Nostro inviato a Torino

Il ritmo dei gol è perfetto: 16 in 8 partite, due al colpo. E ieri, appunto, è stata doppietta che ha chiuso dubbi e partita. È tornata la vecchia Juve: quella che vince sempre in casa (ora il record dice 23), quella che vince e ti lascia il malessere (i rigori anti Roma e la rete di Bonucci, stavolta il gol di Llorente con accluso fuorigioco di Tevez), quella che segna sempre per prima e poi ti ingoia. Comunque la Juve che sa essere padrona del campionato e non si preoccupa di un pareggio col Sassuolo e di una sconfitta in Champions. Juve dei vecchi eroi, o meglio: dei marines d'assalto. Vidal e Llorente hanno rispolverato l'antica arte. Il bambolone spagnolo avrà fatto versare lacrime dopo un'assenza di 161 giorni: 18 maggio contro il Cagliari, l'ultima rete. King Arthur si era esibito con una doppietta recente al Cesena, quella del record di vittorie che faceva pari con il Torino, quella del record di tiri juventini (29 in tutto) e del ritorno di Vidal in campo.

Stavolta il King ha aperto la strada al successo, chiudendo una delle azioni più belle della partita.
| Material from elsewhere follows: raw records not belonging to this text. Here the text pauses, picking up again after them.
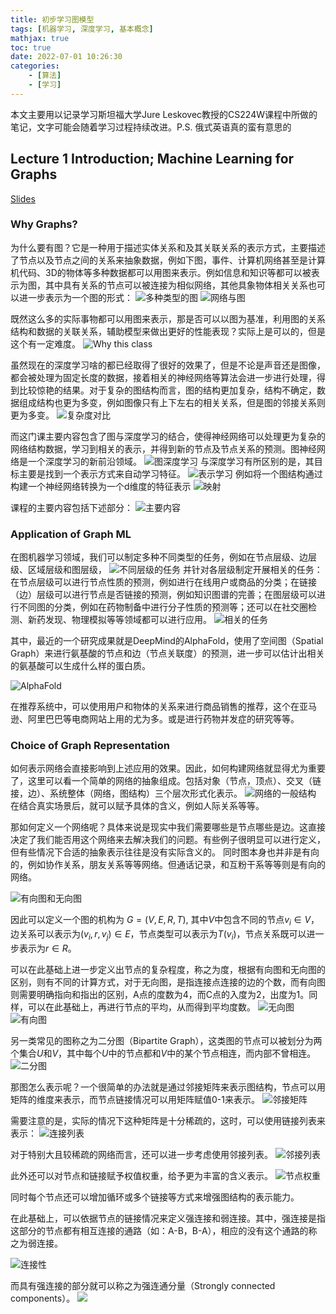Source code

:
 ```yaml
---
title: 初步学习图模型
tags: [机器学习, 深度学习, 基本概念]
mathjax: true
toc: true
date: 2022-07-01 10:26:30
categories:
    - [算法]
    - [学习]
---
```


本文主要用以记录学习斯坦福大学Jure Leskovec教授的CS224W课程中所做的笔记，文字可能会随着学习过程持续改进。P.S. 俄式英语真的蛮有意思的

## Lecture 1 Introduction; Machine Learning for Graphs

[Slides](https://web.stanford.edu/class/cs224w/slides/01-intro.pdf)

### Why Graphs?

为什么要有图？它是一种用于描述实体关系和及其关联关系的表示方式，主要描述了节点以及节点之间的关系来抽象数据，例如下图，事件、计算机网络甚至是计算机代码、3D的物体等多种数据都可以用图来表示。例如信息和知识等都可以被表示为图，其中具有关系的节点可以被连接为相似网络，其他具象物体相关关系也可以进一步表示为一个图的形式：
![多种类型的图](https://raw.githubusercontent.com/Waynehfut/blog/img/img/20220630114941.png)
![网络与图](https://raw.githubusercontent.com/Waynehfut/blog/img/img/20220630162311.png)

既然这么多的实际事物都可以用图来表示，那是否可以以图为基准，利用图的关系结构和数据的关联关系，辅助模型来做出更好的性能表现？实际上是可以的，但是这个有一定难度。
![Why this class](https://raw.githubusercontent.com/Waynehfut/blog/img/img/20220630162949.png)

虽然现在的深度学习啥的都已经取得了很好的效果了，但是不论是声音还是图像，都会被处理为固定长度的数据，接着相关的神经网络等算法会进一步进行处理，得到比较惊艳的结果。对于复杂的图结构而言，图的结构更加复杂，结构不确定，数据组成结构也更为多变，例如图像只有上下左右的相关关系，但是图的邻接关系则更为多变。
![复杂度对比](https://raw.githubusercontent.com/Waynehfut/blog/img/img/20220630163844.png)

而这门课主要内容包含了图与深度学习的结合，使得神经网络可以处理更为复杂的网络结构数据，学习到相关的表示，并得到新的节点及节点关系的预测。图神经网络是一个深度学习的新前沿领域。
![图深度学习](https://raw.githubusercontent.com/Waynehfut/blog/img/img/20220630195450.png)
与深度学习有所区别的是，其目标主要是找到一个表示方式来自动学习特征。
![表示学习](https://raw.githubusercontent.com/Waynehfut/blog/img/img/20220630201748.png)
例如将一个图结构通过构建一个神经网络转换为一个d维度的特征表示
![映射](https://raw.githubusercontent.com/Waynehfut/blog/img/img/20220630195849.png)

课程的主要内容包括下述部分：
![主要内容](https://raw.githubusercontent.com/Waynehfut/blog/img/img/20220630200019.png)

### Application of Graph ML

在图机器学习领域，我们可以制定多种不同类型的任务，例如在节点层级、边层级、区域层级和图层级，
![不同层级的任务](https://raw.githubusercontent.com/Waynehfut/blog/img/img/20220707205131.png)
并针对各层级制定开展相关的任务：在节点层级可以进行节点性质的预测，例如进行在线用户或商品的分类；在链接（边）层级可以进行节点是否链接的预测，例如知识图谱的完善；在图层级可以进行不同图的分类，例如在药物制备中进行分子性质的预测等；还可以在社交圈检测、新药发现、物理模拟等等领域都可以进行应用。
![相关的任务](https://raw.githubusercontent.com/Waynehfut/blog/img/img/20220707205328.png)

其中，最近的一个研究成果就是DeepMind的AlphaFold，使用了空间图（Spatial Graph）来进行氨基酸的节点和边（节点关联度）的预测，进一步可以估计出相关的氨基酸可以生成什么样的蛋白质。

![AlphaFold](https://raw.githubusercontent.com/Waynehfut/blog/img/img/20220707212038.png)

在推荐系统中，可以使用用户和物体的关系来进行商品销售的推荐，这个在亚马逊、阿里巴巴等电商网站上用的尤为多。或是进行药物并发症的研究等等。

### Choice of Graph Representation

如何表示网络会直接影响到上述应用的效果。因此，如何构建网络就显得尤为重要了，这里可以看一个简单的网络的抽象组成。包括对象（节点，顶点）、交叉（链接，边）、系统整体（网络，图结构）三个层次形式化表示。
![网络的一般结构](https://raw.githubusercontent.com/Waynehfut/blog/img/img/20220715163357.png)
在结合真实场景后，就可以赋予具体的含义，例如人际关系等等。

那如何定义一个网络呢？具体来说是现实中我们需要哪些是节点哪些是边。这直接决定了我们能否用这个网络来去解决我们的问题。有些例子很明显可以进行定义，但有些情况下合适的抽象表示往往是没有实际含义的。
同时图本身也并非是有向的，例如协作关系，朋友关系等等网络。但通话记录，和互粉干系等等则是有向的网络。

![有向图和无向图](https://raw.githubusercontent.com/Waynehfut/blog/img/img/20220715164752.png)

因此可以定义一个图的机构为 $G=(V,E,R,T)$, 其中$V$中包含不同的节点$v_i\in V$，边关系可以表示为$(v_i,r,v_j)\in E$，节点类型可以表示为$T(v_i)$，节点关系既可以进一步表示为$r\in R$。

可以在此基础上进一步定义出节点的复杂程度，称之为度，根据有向图和无向图的区别，则有不同的计算方式，对于无向图，是指连接点连接的边的个数，而有向图则需要明确指向和指出的区别，A点的度数为4，而C点的入度为2，出度为1。同样，可以在此基础上，再进行节点的平均，从而得到平均度数。
![无向图](https://raw.githubusercontent.com/Waynehfut/blog/img/img/20220715172643.png)
![有向图](https://raw.githubusercontent.com/Waynehfut/blog/img/img/20220715173356.png)

另一类常见的图称之为二分图（Bipartite Graph），这类图的节点可以被划分为两个集合$U$和$V$，其中每个$U$中的节点都和$V$中的某个节点相连，而内部不曾相连。
![二分图](https://raw.githubusercontent.com/Waynehfut/blog/img/img/20220718163918.png)

那图怎么表示呢？一个很简单的办法就是通过邻接矩阵来表示图结构，节点可以用矩阵的维度来表示，而节点链接情况可以用矩阵赋值0-1来表示。
![邻接矩阵](https://raw.githubusercontent.com/Waynehfut/blog/img/img/20220718165140.png)

需要注意的是，实际的情况下这种矩阵是十分稀疏的，这时，可以使用链接列表来表示：
![连接列表](https://raw.githubusercontent.com/Waynehfut/blog/img/img/20220718165901.png)

对于特别大且较稀疏的网络而言，还可以进一步考虑使用邻接列表。
![邻接列表](https://raw.githubusercontent.com/Waynehfut/blog/img/img/20220718170023.png)

此外还可以对节点和链接赋予权值权重，给予更为丰富的含义表示。
![节点权重](https://raw.githubusercontent.com/Waynehfut/blog/img/img/20220718170931.png)

同时每个节点还可以增加循环或多个链接等方式来增强图结构的表示能力。

在此基础上，可以依据节点的链接情况来定义强连接和弱连接。其中，强连接是指这部分的节点都有相互连接的通路（如：A-B，B-A），相应的没有这个通路的称之为弱连接。

![连接性](https://raw.githubusercontent.com/Waynehfut/blog/img/img/20220718172051.png)

而具有强连接的部分就可以称之为强连通分量（Strongly connected components）。
![](https://raw.githubusercontent.com/Waynehfut/blog/img/img/20220718172205.png)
Guarda caso nata da una azione di vecchio, italianissimo contropiede: Pereyra strappa palla e parte, Tevez si porta avanti e studia la situazione fin a fornire l'assist al tiro di Vidal. Perfetto gioco all'italiana, una goduria per chi ama il calcio estetico più che tattico. Ecco, Juve severamente italiana in certi aspetti. Difesa ermetica, grazie anche all'assenteismo del Palermo. Gioco non proprio esaltante fin a colpire e affondare. Magari un gran spreco di tiri verso la porta, questo sì. E, alla lunga, può diventare un handicap, se non un boomerang.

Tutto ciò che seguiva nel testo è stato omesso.